Questo fenomeno è evidente in situazioni reali. I palestinesi che vivono in Israele e quelli della
Cisgiordania, separati con la forza durante le guerre arabo-israeliane del 1948 e del 1967, hanno
gravitato attorno a diverse versioni del loro passato, nonostante l’identità arabo-palestinese
condivisa. Allo stesso modo verità divergenti emersero dopo la costruzione del muro di Berlino.
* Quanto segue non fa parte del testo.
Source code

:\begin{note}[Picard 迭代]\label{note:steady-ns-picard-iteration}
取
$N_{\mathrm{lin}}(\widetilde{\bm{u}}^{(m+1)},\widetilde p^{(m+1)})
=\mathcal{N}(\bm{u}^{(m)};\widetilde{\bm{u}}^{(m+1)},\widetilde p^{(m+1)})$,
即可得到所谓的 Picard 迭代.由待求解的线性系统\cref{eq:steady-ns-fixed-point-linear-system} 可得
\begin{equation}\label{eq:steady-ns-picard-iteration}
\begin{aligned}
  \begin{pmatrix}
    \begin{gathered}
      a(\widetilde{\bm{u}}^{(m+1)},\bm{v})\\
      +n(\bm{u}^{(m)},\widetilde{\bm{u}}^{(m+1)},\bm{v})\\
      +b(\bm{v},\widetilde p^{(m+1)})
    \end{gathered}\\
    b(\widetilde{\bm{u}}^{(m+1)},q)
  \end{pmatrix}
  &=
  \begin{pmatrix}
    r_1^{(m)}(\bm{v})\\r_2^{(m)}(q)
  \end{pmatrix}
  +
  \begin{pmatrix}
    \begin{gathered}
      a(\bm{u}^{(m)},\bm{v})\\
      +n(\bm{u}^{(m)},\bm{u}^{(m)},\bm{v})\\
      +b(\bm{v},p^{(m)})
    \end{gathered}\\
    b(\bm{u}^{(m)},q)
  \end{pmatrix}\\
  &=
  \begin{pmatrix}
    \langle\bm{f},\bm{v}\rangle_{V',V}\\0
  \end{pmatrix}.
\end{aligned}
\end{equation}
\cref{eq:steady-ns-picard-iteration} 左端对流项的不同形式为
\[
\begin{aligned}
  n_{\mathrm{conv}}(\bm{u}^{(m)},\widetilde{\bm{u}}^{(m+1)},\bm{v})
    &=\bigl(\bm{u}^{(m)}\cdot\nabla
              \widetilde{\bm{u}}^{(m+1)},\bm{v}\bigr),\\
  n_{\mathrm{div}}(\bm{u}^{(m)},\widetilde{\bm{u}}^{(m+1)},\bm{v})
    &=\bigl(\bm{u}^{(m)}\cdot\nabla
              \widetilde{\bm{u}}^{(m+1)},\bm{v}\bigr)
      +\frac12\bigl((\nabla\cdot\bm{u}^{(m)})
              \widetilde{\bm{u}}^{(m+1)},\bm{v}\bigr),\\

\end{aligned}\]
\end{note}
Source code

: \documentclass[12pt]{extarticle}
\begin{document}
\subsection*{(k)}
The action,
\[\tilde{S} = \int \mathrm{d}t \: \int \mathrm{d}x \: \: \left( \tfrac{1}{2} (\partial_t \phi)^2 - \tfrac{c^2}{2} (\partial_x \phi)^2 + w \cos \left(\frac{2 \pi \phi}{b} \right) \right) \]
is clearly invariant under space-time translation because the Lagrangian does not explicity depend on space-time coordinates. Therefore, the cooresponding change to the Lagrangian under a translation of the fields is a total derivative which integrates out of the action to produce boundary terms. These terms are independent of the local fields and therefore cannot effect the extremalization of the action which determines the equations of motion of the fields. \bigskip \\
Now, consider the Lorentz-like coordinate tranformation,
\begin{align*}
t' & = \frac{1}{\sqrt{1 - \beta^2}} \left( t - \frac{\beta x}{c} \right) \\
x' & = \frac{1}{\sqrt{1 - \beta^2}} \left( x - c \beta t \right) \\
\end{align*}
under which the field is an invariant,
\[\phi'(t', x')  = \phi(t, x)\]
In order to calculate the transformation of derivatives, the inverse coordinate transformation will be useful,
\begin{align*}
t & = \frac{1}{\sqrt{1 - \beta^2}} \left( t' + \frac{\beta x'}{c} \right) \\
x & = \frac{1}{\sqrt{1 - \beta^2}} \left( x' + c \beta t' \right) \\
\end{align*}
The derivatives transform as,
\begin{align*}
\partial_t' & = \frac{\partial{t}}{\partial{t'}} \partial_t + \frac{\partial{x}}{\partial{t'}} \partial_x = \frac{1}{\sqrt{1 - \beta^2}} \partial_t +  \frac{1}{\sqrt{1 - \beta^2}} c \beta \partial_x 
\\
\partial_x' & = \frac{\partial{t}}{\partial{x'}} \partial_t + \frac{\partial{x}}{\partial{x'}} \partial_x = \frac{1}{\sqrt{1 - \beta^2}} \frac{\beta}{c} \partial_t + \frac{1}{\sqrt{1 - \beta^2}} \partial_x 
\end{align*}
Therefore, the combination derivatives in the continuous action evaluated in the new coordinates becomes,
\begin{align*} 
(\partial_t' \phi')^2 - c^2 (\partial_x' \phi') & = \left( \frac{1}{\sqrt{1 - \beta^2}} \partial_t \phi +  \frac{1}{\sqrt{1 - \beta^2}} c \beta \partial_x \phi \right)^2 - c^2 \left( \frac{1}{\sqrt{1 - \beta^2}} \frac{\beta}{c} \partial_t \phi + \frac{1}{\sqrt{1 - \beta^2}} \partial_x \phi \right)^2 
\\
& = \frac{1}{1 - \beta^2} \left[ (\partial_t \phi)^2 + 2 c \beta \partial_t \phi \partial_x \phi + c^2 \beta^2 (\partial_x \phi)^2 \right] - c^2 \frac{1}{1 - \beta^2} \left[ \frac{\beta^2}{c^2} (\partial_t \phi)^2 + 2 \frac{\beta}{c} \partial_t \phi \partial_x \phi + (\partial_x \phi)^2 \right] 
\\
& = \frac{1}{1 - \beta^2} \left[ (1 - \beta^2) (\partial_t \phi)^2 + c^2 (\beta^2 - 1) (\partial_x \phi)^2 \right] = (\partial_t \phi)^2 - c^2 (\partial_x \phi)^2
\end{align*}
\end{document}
In laboratorio, Coman può manipolare i social network e verificare i ricordi che si formano. Il
confronto tra i due scenari ha rivelato l’importanza nella propagazione delle informazioni degli
“anelli deboli”. Si tratta di legami tra le reti piuttosto che all’interno di esse – conoscenti, per
così dire, e non amici – che consentono di sincronizzare le versioni di reti separate.
“Probabilmente sono ciò che guida la formazione di memorie collettive a livello di comunità,” spiega
Coman.

Una funzione di quei legami deboli potrebbe essere quella di ricordare alla gente informazioni
cancellate attraverso i processi di convergenza di memoria. Ma il tempismo è importante. In un
lavoro inedito, Coman ha dimostrato che è molto più probabile che le informazioni introdotte da un
anello debole plasmino la memoria della rete se sono introdotte prima che i suoi membri parlino tra
loro. Una volta che una rete è d’accordo su quello che è accaduto, la memoria collettiva diventa
relativamente resistente alle informazioni concorrenti.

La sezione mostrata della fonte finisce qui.